'No Danger' | Sojourners

'No Danger'

The Chernobyl reactor meltdown was predictable and is bound to happen again.

Chernobyl's radioactive cloud had not yet reached the shores of the Pacific when official U.S. government pronouncements began assuring citizens that there was no danger to the public health. The same message had already been delivered by governments of other countries to their citizens as the radioactive cloud passed overhead.

Socialist and capitalist countries alike could agree that the radioactive release was safe for everyone living outside the immediate area of the Chernobyl plant. Radiation levels increased by more than 500 percent in some areas hundreds of miles away from the accident, but citizens were still assured this was safe. And in what can only be viewed as political double talk, some governments actually told their citizens the air was perfectly safe to breathe, while the fruit and vegetables in the same places might be unsafe to eat.

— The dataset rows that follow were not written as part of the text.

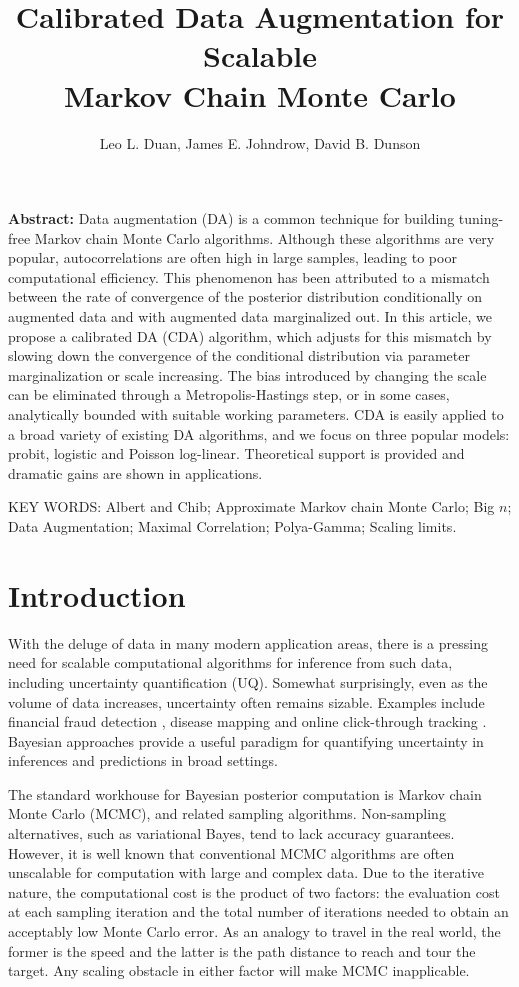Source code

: \documentclass[10pt]{article}
\title
{{Calibrated Data Augmentation for Scalable \\ Markov Chain Monte Carlo}}
\author{
     Leo L. Duan,
     James E. Johndrow,
     David B. Dunson
}
\begin{document}
    
\maketitle

{\bf Abstract:} Data augmentation (DA) is a common technique for building tuning-free Markov chain Monte Carlo algorithms. Although these algorithms are very popular, 
autocorrelations are often high in large samples, leading to poor computational efficiency.  This phenomenon has been attributed to a mismatch between the rate of convergence of the posterior distribution conditionally on augmented data and with augmented data marginalized out.  In this article, we propose a calibrated DA (CDA) algorithm, which adjusts for this mismatch by slowing down the convergence of the conditional distribution via parameter marginalization or scale increasing. The bias introduced by changing the scale can be eliminated through a Metropolis-Hastings step, or in some cases, analytically bounded with suitable working parameters. CDA is easily applied to a broad variety of existing DA algorithms, and we focus on three popular models: probit, logistic and Poisson log-linear.  Theoretical support is provided and dramatic gains are shown in applications.
\vskip 12pt

{\noindent  KEY WORDS:  Albert and Chib; Approximate Markov chain Monte Carlo; Big $n$; Data Augmentation; Maximal Correlation; Polya-Gamma; Scaling limits.}
{}

\section{Introduction}

With the deluge of data in many modern application areas, there is a pressing need for scalable computational algorithms for inference from such data, including uncertainty quantification (UQ).  Somewhat surprisingly, even as the volume of data increases, uncertainty often remains sizable.  Examples include financial fraud detection \citep{ngai2011application}, disease mapping \citep{wakefield2007disease} and online click-through tracking \citep{wang2010click}.  Bayesian approaches provide a useful paradigm for quantifying uncertainty in inferences and predictions in broad settings.

The standard workhouse for Bayesian posterior computation is Markov chain Monte Carlo (MCMC), and related sampling algorithms. Non-sampling alternatives, such as variational Bayes, tend to lack accuracy guarantees. However, it is well known that conventional MCMC algorithms are often unscalable for computation with large and complex data. Due to the iterative nature, the computational cost is the product of two factors: the evaluation cost at each sampling iteration and the total number of iterations needed to obtain an acceptably low Monte Carlo error.  As an analogy to travel in the real world, the former is the speed and the latter is the path distance to reach and tour the target.  Any scaling obstacle in either factor will make MCMC inapplicable. 
\end{document}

The Chernobyl reactor meltdown was predictable. The location and time were unknown, of course, but a nuclear disaster of this magnitude was bound to happen once, and unfortunately, it's bound to happen again.

The response of governments throughout the world has also been predictable. Hasty assurances of public safety were followed with detailed explanations of why a nuclear power disaster could not occur in their countries. And most predictable of all was the nearly unanimous silence about the victims of this accident.